Today we’ll dive into cell biology to gain an understanding of the function, and potential dysfunction, of mitochondria. We’ll cite several studies that confirm the effects of mitochondrial dysfunction on aging, health, and specifically on bone density. Then you’ll learn about a compound that works to facilitate and increase mitochondrial synthesis, and how it can improve your bone health and overall health.
What Are Mitochondria?
A mitochondrion is a double membrane-bound organelle (a subunit of a cell), common to almost all eukaryotic organisms, which are organisms composed of cells that contain a nucleus and other organelles bound by membranes.
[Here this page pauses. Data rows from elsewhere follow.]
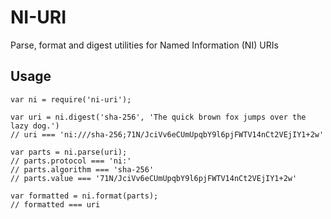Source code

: 
NI-URI
======

Parse, format and digest utilities for Named Information (NI) URIs

Usage
-----

    var ni = require('ni-uri');

    var uri = ni.digest('sha-256', 'The quick brown fox jumps over the lazy dog.')
    // uri === 'ni:///sha-256;71N/JciVv6eCUmUpqbY9l6pjFWTV14nCt2VEjIY1+2w'

    var parts = ni.parse(uri);
    // parts.protocol === 'ni:'
    // parts.algorithm === 'sha-256'
    // parts.value === '71N/JciVv6eCUmUpqbY9l6pjFWTV14nCt2VEjIY1+2w'

    var formatted = ni.format(parts);
    // formatted === uri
Mitochondria are essentially the digestive system of the cell, transforming carbohydrates and fatty acids into adenosine triphosphate or ATP. The latter is an energy-carrying molecule that cells need to perform their functions. ATP powers the beating of your heart, your lungs’ exchange of gases, the muscle contractions that allow you to move and support your own weight, even the firing of neurons in your brain. None of that could happen without mitochondria producing ATP. Other mitochondrial functions include:
- Regulating cellular metabolism
- Signal transduction to generate cellular response
- Apoptosis (the process of cell death)
- Steroid synthesis
- Calcium signaling
- Hormone signaling
The only human cells that don’t contain mitochondria are red blood cells. Every other cell in your body uses these tiny power generators, though different types of cells contain different quantities. Muscle cells contain the most mitochondria since muscle contraction requires massive amounts of ATP.
Mitochondrial Biogenesis Explained
The mitochondria within your cells can self-replicate. This is called mitochondrial biogenesis. They possess this unique ability due to their evolutionary history. Mitochondria began as independent cellular life forms that had their own sets of DNA (called mtDNA) and the ability to replicate. Then they developed endosymbiotic relationships with proteobacteria, living inside of these bacteria to gather the nutrients they needed to survive. The bacteria in return received the ATP that mitochondria produce.
While millions of years of evolution have complicated and varied the relationship between cells and mitochondria, they have retained this ability to replicate inside of the cell. Mitochondrial biogenesis was first observed in the 1960s by biologist John Holloszy when he discovered that physical endurance training-induced higher mitochondrial levels.1
When your cells are instructed to use more energy than they can produce, they respond by increasing their capacity to produce energy. This is analogous to the process by which weight bearing exercise exerts a force on your bones, triggering new bone formation. The body is remarkably well equipped to adapt and grow stronger if you provide the right stimulus and the necessary components.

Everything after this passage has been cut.